で次は, 式にしたがってその確率の対数をとって度数をかけて合計する。

logL <- sum(cont.table * log(pi))
logL
#[1] -201.9102

これで母相関が0.3だとした場合の尤度が出てきた訳だ。定数はパラメータ変えようが関係ないから無視して大丈夫。あとは, 母相関を変えながら尤度が最も高くなる母相関を探せば良いので, 今までのものを次のようにループに組み込む。-0.99から0.99までを0.01刻みで動かしながら尤度を計算していく。
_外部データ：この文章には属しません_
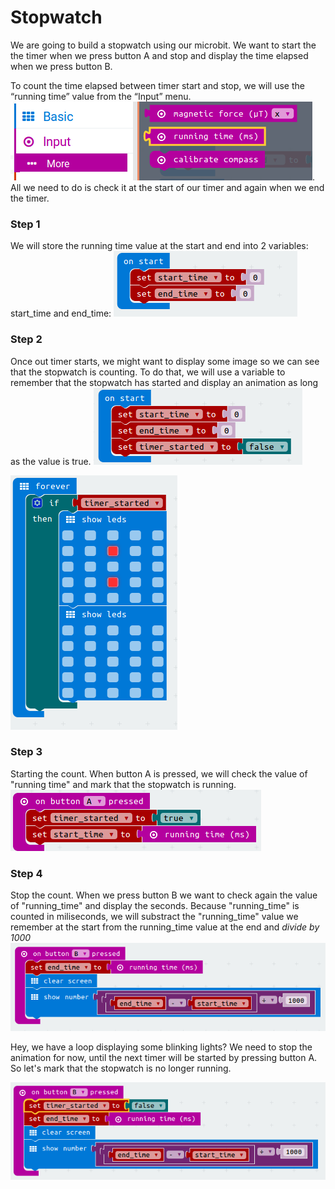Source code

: # Stopwatch

We are going to build a stopwatch using our microbit. We want to start the the timer when we press button A and stop and display the time elapsed when we press button B.

To count the time elapsed between timer start and stop, we will use the “running time” value from the “Input” menu.
![Running time](/Instructions/Stopwatch/Running_time_input.png). All we need to do is check it at the start of our timer and again when we end the timer.

### Step 1
We will store the running time value at the start and end into 2 variables: start_time and end_time:
![start_time and end_time](/Instructions/Stopwatch/Set_time_vars.png)

### Step 2
Once out timer starts, we might want to display some image so we can see that the stopwatch is counting. To do that, we will use  a variable to remember that the stopwatch has started and display an animation as long as the value is true.
![adding "timer_started"](/Instructions/Stopwatch/Stopwatch_init_vars.png)

![animation counting](/Instructions/Stopwatch/Animation_stopwatch_counting.png)

### Step 3
Starting the count. When button A is pressed, we will check the value of "running time" and mark that the stopwatch is running.
![start count](/Instructions/Stopwatch/Start_count.png)

### Step 4
Stop the count. When we press button B we want to check again the value of "running_time" and display the seconds. Because "running_time" is counted in miliseconds, we will substract the "running_time" value we remember at the start from the running_time value at the end and *divide by 1000*
![stop count](/Instructions/Stopwatch/Display_end_time.png)

Hey, we have a loop displaying some blinking lights? We need to stop the animation for now, until the next timer will be started by pressing button A. So let's mark that the stopwatch is no longer running.

![stop animation and display count](/Instructions/Stopwatch/Stop_animation_and_display_timer.png)


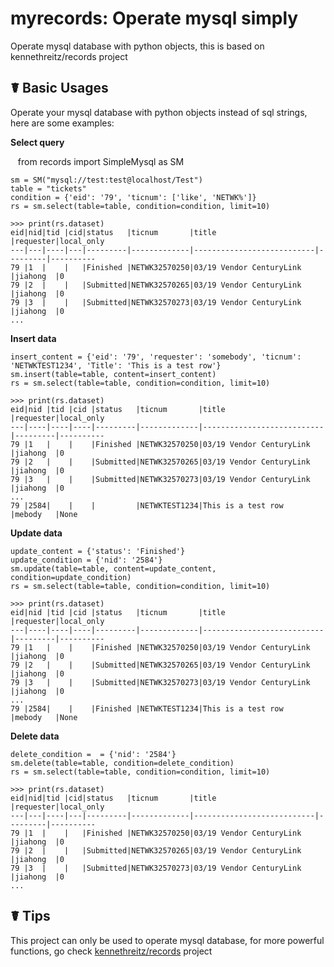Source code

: # myrecords: Operate mysql simply 
Operate mysql database with python objects, this is based on kennethreitz/records project


☤ Basic Usages
----------
Operate your mysql database with python objects instead of sql strings, here are some examples:  

**Select query**



    from records import SimpleMysql as SM

    sm = SM("mysql://test:test@localhost/Test")
    table = "tickets"
    condition = {'eid': '79', 'ticnum': ['like', 'NETWK%']}
    rs = sm.select(table=table, condition=condition, limit=10)
    
    >>> print(rs.dataset)
    eid|nid|tid |cid|status   |ticnum       |title                      |requester|local_only
    ---|---|----|---|---------|-------------|---------------------------|---------|----------
    79 |1  |    |   |Finished |NETWK32570250|03/19 Vendor CenturyLink   |jiahong  |0
    79 |2  |    |   |Submitted|NETWK32570265|03/19 Vendor CenturyLink   |jiahong  |0
    79 |3  |    |   |Submitted|NETWK32570273|03/19 Vendor CenturyLink   |jiahong  |0
    ...



**Insert data**  

    
    insert_content = {'eid': '79', 'requester': 'somebody', 'ticnum': 'NETWKTEST1234', 'Title': 'This is a test row'}
    sm.insert(table=table, content=insert_content)
    rs = sm.select(table=table, condition=condition, limit=10)
    
    >>> print(rs.dataset)
    eid|nid |tid |cid |status   |ticnum       |title                      |requester|local_only
    ---|----|----|----|---------|-------------|---------------------------|---------|----------
    79 |1   |    |    |Finished |NETWK32570250|03/19 Vendor CenturyLink   |jiahong  |0
    79 |2   |    |    |Submitted|NETWK32570265|03/19 Vendor CenturyLink   |jiahong  |0
    79 |3   |    |    |Submitted|NETWK32570273|03/19 Vendor CenturyLink   |jiahong  |0
    ...
    79 |2584|    |    |         |NETWKTEST1234|This is a test row         |mebody   |None
    


**Update data**  


    update_content = {'status': 'Finished'}
    update_condition = {'nid': '2584'}
    sm.update(table=table, content=update_content, condition=update_condition)
    rs = sm.select(table=table, condition=condition, limit=10)
    
    >>> print(rs.dataset)
    eid|nid |tid |cid |status   |ticnum       |title                      |requester|local_only
    ---|----|----|----|---------|-------------|---------------------------|---------|----------
    79 |1   |    |    |Finished |NETWK32570250|03/19 Vendor CenturyLink   |jiahong  |0
    79 |2   |    |    |Submitted|NETWK32570265|03/19 Vendor CenturyLink   |jiahong  |0
    79 |3   |    |    |Submitted|NETWK32570273|03/19 Vendor CenturyLink   |jiahong  |0
    ...
    79 |2584|    |    |Finished |NETWKTEST1234|This is a test row         |mebody   |None
    


**Delete data**  


    delete_condition =  = {'nid': '2584'}
    sm.delete(table=table, condition=delete_condition)
    rs = sm.select(table=table, condition=condition, limit=10)
    
    >>> print(rs.dataset)
    eid|nid|tid |cid|status   |ticnum       |title                      |requester|local_only
    ---|---|----|---|---------|-------------|---------------------------|---------|----------
    79 |1  |    |   |Finished |NETWK32570250|03/19 Vendor CenturyLink   |jiahong  |0
    79 |2  |    |   |Submitted|NETWK32570265|03/19 Vendor CenturyLink   |jiahong  |0
    79 |3  |    |   |Submitted|NETWK32570273|03/19 Vendor CenturyLink   |jiahong  |0
    ...



☤ Tips
-----------
This project can only be used to operate mysql database, for more powerful functions, go check [kennethreitz/records](<https://github.com/kennethreitz/records>) project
rho <- seq(-0.99,0.99, by=0.01)
logL <- numeric(length(rho))

for(ite.rho in 1:length(rho)){

  pi <- numeric(length(cont.table))
  pi <- matrix(pi, length(marg.freq1), length(marg.freq2))
  for(ite.cat1 in 1:length(marg.freq1)){
    for(ite.cat2 in 1:length(marg.freq2)){
      pi[ite.cat1, ite.cat2] <- pmvnorm(mean=c(0,0),sigma=matrix(c(1,rho[ite.rho],rho[ite.rho],1),2),
                                    lower=c(tau1[ite.cat1], tau2[ite.cat2]),
                                    upper=c(tau1[ite.cat1+1],tau2[ite.cat2+1]))[1]
      }
  }

  logL[ite.rho]<- sum(cont.table * log(pi))
}

#もっとも尤度が高い母相関は
rho[which.max(logL)]
#[1] 0.52

計算の結果, 母相関は0.52が最も尤もらしい値だということになった。

試しに、polycorパッケージのpolychorで計算してみる。

polychor(cat1,cat2)
#[1] 0.5165662

ほぼ同じ値を推定していることが分かる。母相関の区切れを細かくすればこの値に近づくだろう。 という訳で、ポリコリック相関係数を自作するお話でした。